Meiosis involves two cell divisions: Meiosis I and Meiosis II.

Meiosis I separates the matching - or 'homologous' - pairs of chromosomes.

How do the daughter cells at the end of mitosis compare to the original cell?

Meiosis II divides each chromosome into two copies (much like mitosis).

How do the daughter cells at the end of mitosis compare to the original cell?

In Meiosis I, each daughter cell receives a mix of chromosomes from the two sets in the parent cell. In addition, the chromosomes in each matching pair swap some genetic material before they are parted in a process called crossing over. These processes produce new combinations of genes in the sperm cells and egg cells.

Like mitosis, meiosis is a form of eukaryotic cell division. However, these two processes distribute genetic material among the resulting daughter cells in very different ways. Mitosis creates two identical daughter cells that each contain the same number of chromosomes as their parent cell. In contrast, meiosis gives rise to four unique daughter cells, each of which has half the number of chromosomes as the parent cell. Because meiosis creates cells that are destined to become gametes (or reproductive cells), this reduction in chromosome number is critical — without it, the union of two gametes during fertilization would result in offspring with twice the normal number of chromosomes!

Apart from this reduction in chromosome number, meiosis differs from mitosis in yet another way. Specifically, meiosis creates new combinations of genetic material in each of the four daughter cells. These new combinations result from the exchange of DNA between paired chromosomes. Such exchange means that the gametes produced through meiosis exhibit an amazing range of genetic variation.

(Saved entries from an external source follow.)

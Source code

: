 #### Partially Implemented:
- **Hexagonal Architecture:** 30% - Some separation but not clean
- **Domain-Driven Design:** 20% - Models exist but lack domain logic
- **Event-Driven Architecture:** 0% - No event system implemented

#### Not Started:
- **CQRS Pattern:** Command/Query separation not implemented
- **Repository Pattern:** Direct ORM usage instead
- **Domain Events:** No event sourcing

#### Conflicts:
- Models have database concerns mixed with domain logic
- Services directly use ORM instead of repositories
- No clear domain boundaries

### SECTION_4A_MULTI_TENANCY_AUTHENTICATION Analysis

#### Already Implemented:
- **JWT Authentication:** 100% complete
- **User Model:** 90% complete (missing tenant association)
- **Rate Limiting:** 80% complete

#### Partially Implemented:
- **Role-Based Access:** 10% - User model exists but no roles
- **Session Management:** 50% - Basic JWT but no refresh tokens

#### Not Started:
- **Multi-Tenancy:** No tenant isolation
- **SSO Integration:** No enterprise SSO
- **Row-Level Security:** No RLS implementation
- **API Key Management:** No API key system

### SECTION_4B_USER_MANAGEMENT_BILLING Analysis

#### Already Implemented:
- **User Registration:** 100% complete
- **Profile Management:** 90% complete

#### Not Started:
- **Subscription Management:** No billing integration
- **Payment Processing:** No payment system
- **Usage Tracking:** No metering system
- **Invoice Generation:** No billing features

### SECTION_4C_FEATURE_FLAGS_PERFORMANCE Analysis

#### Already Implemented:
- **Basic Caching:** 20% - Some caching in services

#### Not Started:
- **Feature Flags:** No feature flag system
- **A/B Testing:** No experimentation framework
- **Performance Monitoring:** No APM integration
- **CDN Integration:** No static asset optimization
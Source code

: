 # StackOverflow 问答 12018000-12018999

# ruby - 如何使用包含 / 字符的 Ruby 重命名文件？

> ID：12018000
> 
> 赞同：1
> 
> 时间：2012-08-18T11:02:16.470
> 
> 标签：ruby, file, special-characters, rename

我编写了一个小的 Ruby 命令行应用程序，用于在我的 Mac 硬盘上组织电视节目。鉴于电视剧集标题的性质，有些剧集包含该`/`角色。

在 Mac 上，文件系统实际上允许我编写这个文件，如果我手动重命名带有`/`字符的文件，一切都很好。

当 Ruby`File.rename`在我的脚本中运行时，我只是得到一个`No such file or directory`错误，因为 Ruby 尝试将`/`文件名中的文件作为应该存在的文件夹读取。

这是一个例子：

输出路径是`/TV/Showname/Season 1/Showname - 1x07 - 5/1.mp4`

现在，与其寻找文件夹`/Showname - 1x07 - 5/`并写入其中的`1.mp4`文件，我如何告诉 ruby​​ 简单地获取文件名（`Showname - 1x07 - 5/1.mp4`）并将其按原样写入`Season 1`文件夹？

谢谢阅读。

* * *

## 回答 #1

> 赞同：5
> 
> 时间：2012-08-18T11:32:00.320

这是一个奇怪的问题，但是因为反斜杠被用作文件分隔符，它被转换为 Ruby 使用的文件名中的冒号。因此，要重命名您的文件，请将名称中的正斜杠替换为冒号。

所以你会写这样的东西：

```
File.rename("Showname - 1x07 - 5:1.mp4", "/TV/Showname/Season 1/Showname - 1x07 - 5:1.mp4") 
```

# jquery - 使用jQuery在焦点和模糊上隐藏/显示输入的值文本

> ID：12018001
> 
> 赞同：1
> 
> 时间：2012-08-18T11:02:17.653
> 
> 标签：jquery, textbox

Finally, unlike mitosis, meiosis involves two rounds of nuclear division, not just one. Despite this fact, many of the other events of meiosis are similar to those that occur in mitosis. For example, prior to undergoing meiosis, a cell goes through an interphase period in which it grows, replicates its chromosomes, and checks all of its systems to ensure that it is ready to divide. Like mitosis, meiosis also has distinct stages called prophase, metaphase, anaphase, and telophase. A key difference, however, is that during meiosis, each of these phases occurs twice — once during the first round of division, called meiosis I, and again during the second round of division, called meiosis II.

How does the original cell compare to the daughter cells that are produced at the end of cytokinesis?

The cell now undergoes a process called cytokinesis that divides the cytoplasm of the original cell into two daughter cells. Each daughter cell is haploid and has only one set of chromosomes, or half the total number of chromosomes of the original cell.

How does the original cell compared to the daughter cells that are produced?

The dividing of the DNA ensures that both the “old” cell (parent cell) and the “new” cells (daughter cells) have the same genetic makeup and both will be diploid, or containing the same number of chromosomes as the parent cell.